### ASSIGNMENT
The copy you produce must hold every record exactly, and none of the images.

### RECORDS TO PROCESS
/---

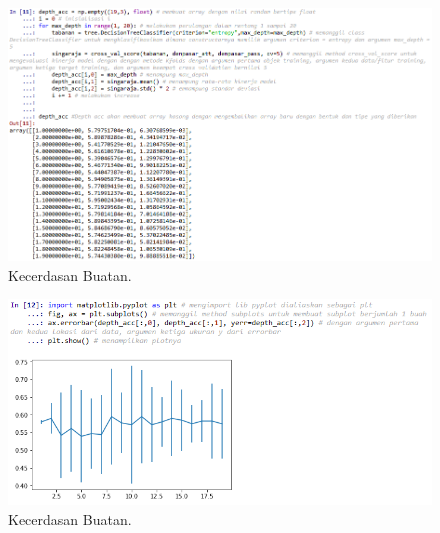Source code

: 
\hfill\break
\begin{figure}[H]
    \includegraphics[width=1\textwidth]{figures/1174006/chapter2/praktek/11.png}
    \centering
    \caption{Kecerdasan Buatan.}
\end{figure}


\hfill\break
\begin{figure}[H]
    \includegraphics[width=1\textwidth]{figures/1174006/chapter2/praktek/12.png}
    \centering
    \caption{Kecerdasan Buatan.}
\end{figure}

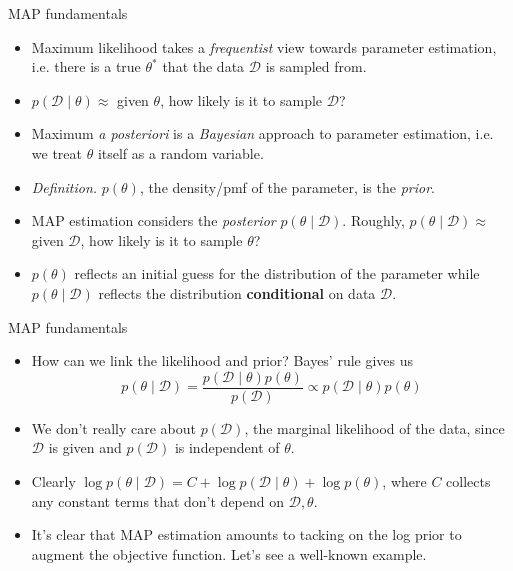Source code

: \documentclass{beamer}
\numberwithin{equation}{section}
\begin{document}
\begin{frame}{MAP fundamentals}
    \begin{itemize}
        \item
        Maximum likelihood takes a \textit{frequentist} view towards parameter
        estimation, i.e. there is a true $ \theta^* $ that the data
        $ \mathcal{D} $ is sampled from.

        \item
        $ p(\mathcal{D} \mid \theta) \approx $ given $ \theta $, how likely is
        it to sample $ \mathcal{D} $?

        \item
        Maximum \textit{a posteriori} is a \textit{Bayesian} approach to
        parameter estimation, i.e. we treat $ \theta $ itself as a random
        variable.

        \item
        \textit{Definition.} $ p(\theta) $, the density/pmf of the parameter,
        is the \textit{prior}.

        \item
        MAP estimation considers the \textit{posterior}
        $ p(\theta \mid \mathcal{D}) $. Roughly, $ p(\theta \mid \mathcal{D}) 
        \approx $ given $ \mathcal{D} $, how likely is it to sample $ \theta $?

        \item
        $ p(\theta) $ reflects an initial guess for the distribution of the
        parameter while $ p(\theta \mid \mathcal{D}) $ reflects the
        distribution \textbf{conditional} on data $ \mathcal{D} $.
    \end{itemize}
\end{frame}

\begin{frame}{MAP fundamentals}
    \begin{itemize}
        \item
        How can we link the likelihood and prior? Bayes' rule gives us
        \begin{equation*}
            p(\theta \mid \mathcal{D}) =
            \frac{p(\mathcal{D} \mid \theta)p(\theta)}{p(\mathcal{D})} \propto
            p(\mathcal{D} \mid \theta)p(\theta)
        \end{equation*}

        \item
        We don't really care about $ p(\mathcal{D}) $, the marginal likelihood
        of the data, since $ \mathcal{D} $ is given and $ p(\mathcal{D}) $ is
        independent of $ \theta $.

        \item
        Clearly $ \log p(\theta \mid \mathcal{D}) = C +
        \log p(\mathcal{D} \mid \theta) + \log p(\theta) $, where $ C $
        collects any constant terms that don't depend on
        $ \mathcal{D}, \theta $.

        \item
        It's clear that MAP estimation amounts to tacking on the log prior to
        augment the objective function. Let's see a well-known example.
    \end{itemize}
\end{frame}
\end{document}
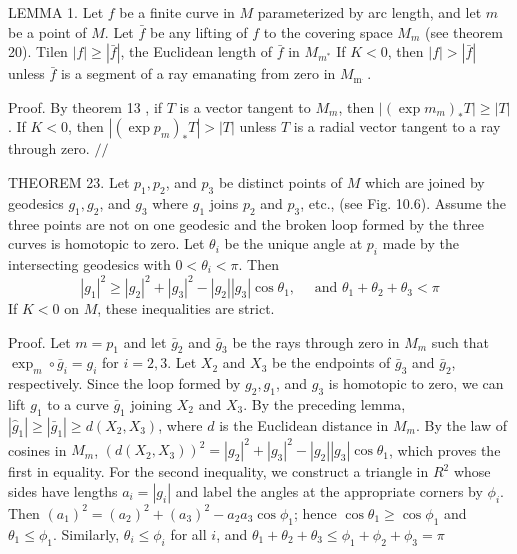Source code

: \documentclass[10pt]{article}
\begin{document}
LEMMA 1. Let $f$ be a finite curve in $M$ parameterized by arc length, and let $m$ be a point of $M$. Let $\bar{f}$ be any lifting of $f$ to the covering space $M_{m}$ (see theorem 20). Tilen $|f| \geq|\bar{f}|$, the Euclidean length of $\bar{f}$ in $M_{m^{*}}$ If $K<0$, then $|f|>|\bar{f}|$ unless $\bar{f}$ is a segment of a ray emanating from zero in $M_{\mathrm{m}^{\text {. }}}$.

Proof. By theorem 13 , if $T$ is a vector tangent to $M_{m}$, then $\left|\left(\exp m_{m}\right)_{*} T\right| \geq|T|$. If $K<0$, then $\left|\left(\exp p_{m}\right)_{*} T\right|>|T|$ unless $T$ is a radial vector tangent to a ray through zero. $/ /$

THEOREM 23. Let $p_{1}, p_{2}$, and $p_{3}$ be distinct points of $M$ which are joined by geodesics $g_{1}, g_{2}$, and $g_{3}$ where $g_{1}$ joins $p_{2}$ and $p_{3}$, etc., (see Fig. 10.6). Assume the three points are not on one geodesic and the broken loop formed by the three curves is homotopic to zero. Let $\theta_{i}$ be the unique angle at $p_{i}$ made by the intersecting geodesics with $0<\theta_{i}<\pi .$ Then
$$
\left|g_{1}\right|^{2} \geq\left|g_{2}\right|^{2}+\left|g_{3}\right|^{2}-\left|g_{2}\right|\left|g_{3}\right| \cos \theta_{1}, \quad \text { and } \theta_{1}+\theta_{2}+\theta_{3}<\pi
$$
If $K<0$ on $M$, these inequalities are strict.

Proof. Let $m=p_{1}$ and let $\bar{g}_{2}$ and $\bar{g}_{3}$ be the rays through zero in $M_{m}$ such that $\exp _{m} \circ \bar{g}_{i}=g_{i}$ for $i=2,3$. Let $X_{2}$ and $X_{3}$ be the endpoints of $\bar{g}_{3}$ and $\bar{g}_{2}$, respectively. Since the loop formed by $g_{2}, g_{1}$, and $g_{3}$ is homotopic to zero, we can lift $g_{1}$ to a curve $\bar{g}_{1}$ joining $X_{2}$ and $X_{3} .$ By the preceding lemma, $\left|\hat{g}_{1}\right| \geq\left|\bar{g}_{1}\right| \geq d\left(X_{2}, X_{3}\right)$, where $d$ is the Euclidean distance in $M_{m}$. By the law of cosines in $M_{m}$, $\left(d\left(X_{2}, X_{3}\right)\right)^{2}=\left|g_{2}\right|^{2}+\left|g_{3}\right|^{2}-\left|g_{2}\right|\left|g_{3}\right| \cos \theta_{1}$, which proves the first in equality. For the second inequality, we construct a triangle in $R^{2}$ whose sides have lengths $a_{i}=\left|g_{i}\right|$ and label the angles at the appropriate corners by $\phi_{i}$. Then $\left(a_{1}\right)^{2}=\left(a_{2}\right)^{2}+\left(a_{3}\right)^{2}-a_{2} a_{3} \cos \phi_{1}$; hence $\cos \theta_{1} \geq \cos \phi_{1}$ and $\theta_{1} \leq \phi_{1}$. Similarly, $\theta_{i} \leq \phi_{i}$ for all $i$, and $\theta_{1}+\theta_{2}+\theta_{3} \leq \phi_{1}+\phi_{2}+\phi_{3}=\pi$
\end{document}
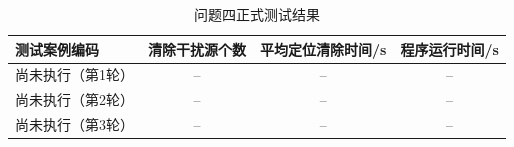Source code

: \begin{table}[htbp]
  \centering
  \caption{问题四正式测试结果}
  \label{tab:formal4}
  \begin{tabular}{lccc}
    \toprule
    测试案例编码 & 清除干扰源个数 & 平均定位清除时间/s & 程序运行时间/s \\
    \midrule
    尚未执行（第1轮） & -- & -- & -- \\
    尚未执行（第2轮） & -- & -- & -- \\
    尚未执行（第3轮） & -- & -- & -- \\
    \bottomrule
  \end{tabular}
\end{table}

\---

### ANSWER TO THE PROBLEM
Source code

: 
\hfill\break
\begin{figure}[H]
    \includegraphics[width=1\textwidth]{figures/1174006/chapter2/praktek/11.png}
    \centering
    \caption{Kecerdasan Buatan.}
\end{figure}


\hfill\break
\begin{figure}[H]
    \includegraphics[width=1\textwidth]{figures/1174006/chapter2/praktek/12.png}
    \centering
    \caption{Kecerdasan Buatan.}
\end{figure}

Source code

: \documentclass{beamer}
\numberwithin{equation}{section}
\begin{document}
\begin{frame}{MAP fundamentals}
    \begin{itemize}
        \item
        Maximum likelihood takes a \textit{frequentist} view towards parameter
        estimation, i.e. there is a true $ \theta^* $ that the data
        $ \mathcal{D} $ is sampled from.

        \item
        $ p(\mathcal{D} \mid \theta) \approx $ given $ \theta $, how likely is
        it to sample $ \mathcal{D} $?

        \item
        Maximum \textit{a posteriori} is a \textit{Bayesian} approach to
        parameter estimation, i.e. we treat $ \theta $ itself as a random
        variable.

        \item
        \textit{Definition.} $ p(\theta) $, the density/pmf of the parameter,
        is the \textit{prior}.

        \item
        MAP estimation considers the \textit{posterior}
        $ p(\theta \mid \mathcal{D}) $. Roughly, $ p(\theta \mid \mathcal{D}) 
        \approx $ given $ \mathcal{D} $, how likely is it to sample $ \theta $?

        \item
        $ p(\theta) $ reflects an initial guess for the distribution of the
        parameter while $ p(\theta \mid \mathcal{D}) $ reflects the
        distribution \textbf{conditional} on data $ \mathcal{D} $.
    \end{itemize}
\end{frame}

\begin{frame}{MAP fundamentals}
    \begin{itemize}
        \item
        How can we link the likelihood and prior? Bayes' rule gives us
        \begin{equation*}
            p(\theta \mid \mathcal{D}) =
            \frac{p(\mathcal{D} \mid \theta)p(\theta)}{p(\mathcal{D})} \propto
            p(\mathcal{D} \mid \theta)p(\theta)
        \end{equation*}

        \item
        We don't really care about $ p(\mathcal{D}) $, the marginal likelihood
        of the data, since $ \mathcal{D} $ is given and $ p(\mathcal{D}) $ is
        independent of $ \theta $.

        \item
        Clearly $ \log p(\theta \mid \mathcal{D}) = C +
        \log p(\mathcal{D} \mid \theta) + \log p(\theta) $, where $ C $
        collects any constant terms that don't depend on
        $ \mathcal{D}, \theta $.

        \item
        It's clear that MAP estimation amounts to tacking on the log prior to
        augment the objective function. Let's see a well-known example.
    \end{itemize}
\end{frame}
\end{document}
Source code

: \documentclass[10pt]{article}
\begin{document}
LEMMA 1. Let $f$ be a finite curve in $M$ parameterized by arc length, and let $m$ be a point of $M$. Let $\bar{f}$ be any lifting of $f$ to the covering space $M_{m}$ (see theorem 20). Tilen $|f| \geq|\bar{f}|$, the Euclidean length of $\bar{f}$ in $M_{m^{*}}$ If $K<0$, then $|f|>|\bar{f}|$ unless $\bar{f}$ is a segment of a ray emanating from zero in $M_{\mathrm{m}^{\text {. }}}$.

Proof. By theorem 13 , if $T$ is a vector tangent to $M_{m}$, then $\left|\left(\exp m_{m}\right)_{*} T\right| \geq|T|$. If $K<0$, then $\left|\left(\exp p_{m}\right)_{*} T\right|>|T|$ unless $T$ is a radial vector tangent to a ray through zero. $/ /$

THEOREM 23. Let $p_{1}, p_{2}$, and $p_{3}$ be distinct points of $M$ which are joined by geodesics $g_{1}, g_{2}$, and $g_{3}$ where $g_{1}$ joins $p_{2}$ and $p_{3}$, etc., (see Fig. 10.6). Assume the three points are not on one geodesic and the broken loop formed by the three curves is homotopic to zero. Let $\theta_{i}$ be the unique angle at $p_{i}$ made by the intersecting geodesics with $0<\theta_{i}<\pi .$ Then
$$
\left|g_{1}\right|^{2} \geq\left|g_{2}\right|^{2}+\left|g_{3}\right|^{2}-\left|g_{2}\right|\left|g_{3}\right| \cos \theta_{1}, \quad \text { and } \theta_{1}+\theta_{2}+\theta_{3}<\pi
$$
If $K<0$ on $M$, these inequalities are strict.

Proof. Let $m=p_{1}$ and let $\bar{g}_{2}$ and $\bar{g}_{3}$ be the rays through zero in $M_{m}$ such that $\exp _{m} \circ \bar{g}_{i}=g_{i}$ for $i=2,3$. Let $X_{2}$ and $X_{3}$ be the endpoints of $\bar{g}_{3}$ and $\bar{g}_{2}$, respectively. Since the loop formed by $g_{2}, g_{1}$, and $g_{3}$ is homotopic to zero, we can lift $g_{1}$ to a curve $\bar{g}_{1}$ joining $X_{2}$ and $X_{3} .$ By the preceding lemma, $\left|\hat{g}_{1}\right| \geq\left|\bar{g}_{1}\right| \geq d\left(X_{2}, X_{3}\right)$, where $d$ is the Euclidean distance in $M_{m}$. By the law of cosines in $M_{m}$, $\left(d\left(X_{2}, X_{3}\right)\right)^{2}=\left|g_{2}\right|^{2}+\left|g_{3}\right|^{2}-\left|g_{2}\right|\left|g_{3}\right| \cos \theta_{1}$, which proves the first in equality. For the second inequality, we construct a triangle in $R^{2}$ whose sides have lengths $a_{i}=\left|g_{i}\right|$ and label the angles at the appropriate corners by $\phi_{i}$. Then $\left(a_{1}\right)^{2}=\left(a_{2}\right)^{2}+\left(a_{3}\right)^{2}-a_{2} a_{3} \cos \phi_{1}$; hence $\cos \theta_{1} \geq \cos \phi_{1}$ and $\theta_{1} \leq \phi_{1}$. Similarly, $\theta_{i} \leq \phi_{i}$ for all $i$, and $\theta_{1}+\theta_{2}+\theta_{3} \leq \phi_{1}+\phi_{2}+\phi_{3}=\pi$
\end{document}
Source code

: \begin{table}[htbp]
  \centering
  \caption{问题四正式测试结果}
  \label{tab:formal4}
  \begin{tabular}{lccc}
    \toprule
    测试案例编码 & 清除干扰源个数 & 平均定位清除时间/s & 程序运行时间/s \\
    \midrule
    尚未执行（第1轮） & -- & -- & -- \\
    尚未执行（第2轮） & -- & -- & -- \\
    尚未执行（第3轮） & -- & -- & -- \\
    \bottomrule
  \end{tabular}
\end{table}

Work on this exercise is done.